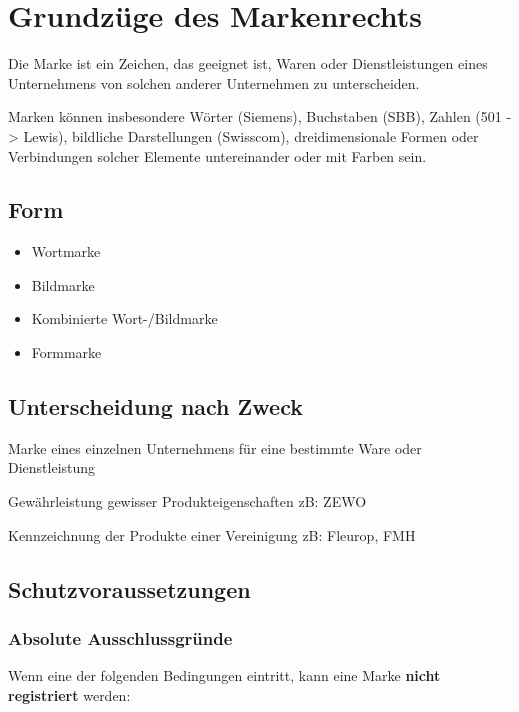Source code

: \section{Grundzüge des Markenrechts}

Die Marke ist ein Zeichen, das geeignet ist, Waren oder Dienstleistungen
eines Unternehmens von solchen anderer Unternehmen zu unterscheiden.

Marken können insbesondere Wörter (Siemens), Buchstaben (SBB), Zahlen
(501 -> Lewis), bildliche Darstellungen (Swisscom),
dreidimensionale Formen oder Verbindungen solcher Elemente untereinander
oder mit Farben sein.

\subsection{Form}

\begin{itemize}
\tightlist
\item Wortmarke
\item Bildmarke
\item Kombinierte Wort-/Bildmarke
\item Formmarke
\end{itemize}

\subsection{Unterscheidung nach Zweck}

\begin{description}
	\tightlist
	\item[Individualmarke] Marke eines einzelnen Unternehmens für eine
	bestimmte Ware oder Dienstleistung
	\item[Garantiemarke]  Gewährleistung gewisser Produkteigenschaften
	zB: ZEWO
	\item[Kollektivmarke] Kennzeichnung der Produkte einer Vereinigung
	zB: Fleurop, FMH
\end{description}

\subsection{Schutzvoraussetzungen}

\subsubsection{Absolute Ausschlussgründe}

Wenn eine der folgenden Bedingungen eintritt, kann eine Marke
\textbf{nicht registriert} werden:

==

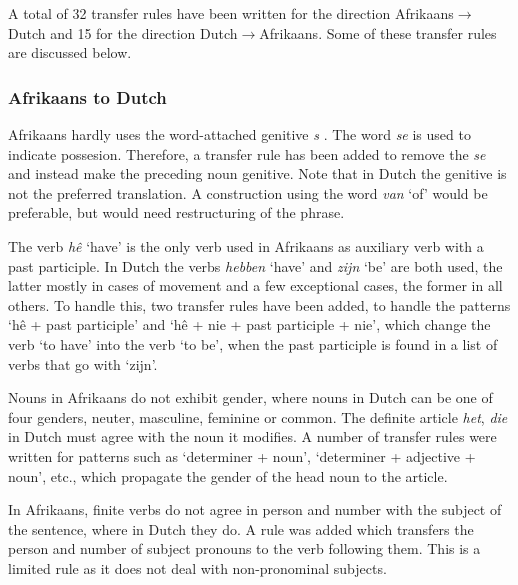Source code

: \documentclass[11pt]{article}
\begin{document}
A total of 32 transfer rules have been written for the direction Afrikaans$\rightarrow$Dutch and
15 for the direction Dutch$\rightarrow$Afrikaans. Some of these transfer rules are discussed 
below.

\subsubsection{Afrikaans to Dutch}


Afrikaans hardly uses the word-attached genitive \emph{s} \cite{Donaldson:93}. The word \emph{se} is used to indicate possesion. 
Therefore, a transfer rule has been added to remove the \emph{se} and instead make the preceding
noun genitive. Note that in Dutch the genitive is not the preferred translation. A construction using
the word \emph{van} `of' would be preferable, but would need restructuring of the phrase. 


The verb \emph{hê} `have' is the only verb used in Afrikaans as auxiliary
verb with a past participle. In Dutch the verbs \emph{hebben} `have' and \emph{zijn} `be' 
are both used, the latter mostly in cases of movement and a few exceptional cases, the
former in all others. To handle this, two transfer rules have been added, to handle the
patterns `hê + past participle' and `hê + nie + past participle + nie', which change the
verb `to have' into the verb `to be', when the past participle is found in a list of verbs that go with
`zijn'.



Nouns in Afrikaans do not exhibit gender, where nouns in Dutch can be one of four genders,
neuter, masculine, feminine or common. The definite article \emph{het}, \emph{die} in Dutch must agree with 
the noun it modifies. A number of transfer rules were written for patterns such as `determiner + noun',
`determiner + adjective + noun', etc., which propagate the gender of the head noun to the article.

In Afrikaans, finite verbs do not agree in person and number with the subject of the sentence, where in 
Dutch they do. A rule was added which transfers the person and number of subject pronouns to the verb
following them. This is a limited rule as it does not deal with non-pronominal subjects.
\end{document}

*PROBLEM DESCRIPTION*.
Return word for word the lines above from the line with "eines Unternehmens von" to the line with "zB: Fleurop, FMH", including both and leaving out all others.

*YOUR SOLUTION*.
eines Unternehmens von solchen anderer Unternehmen zu unterscheiden.

Marken können insbesondere Wörter (Siemens), Buchstaben (SBB), Zahlen
(501 -> Lewis), bildliche Darstellungen (Swisscom),
dreidimensionale Formen oder Verbindungen solcher Elemente untereinander
oder mit Farben sein.

\subsection{Form}

\begin{itemize}
\tightlist
\item Wortmarke
\item Bildmarke
\item Kombinierte Wort-/Bildmarke
\item Formmarke
\end{itemize}

\subsection{Unterscheidung nach Zweck}

\begin{description}
	\tightlist
	\item[Individualmarke] Marke eines einzelnen Unternehmens für eine
	bestimmte Ware oder Dienstleistung
	\item[Garantiemarke]  Gewährleistung gewisser Produkteigenschaften
	zB: ZEWO
	\item[Kollektivmarke] Kennzeichnung der Produkte einer Vereinigung
	zB: Fleurop, FMH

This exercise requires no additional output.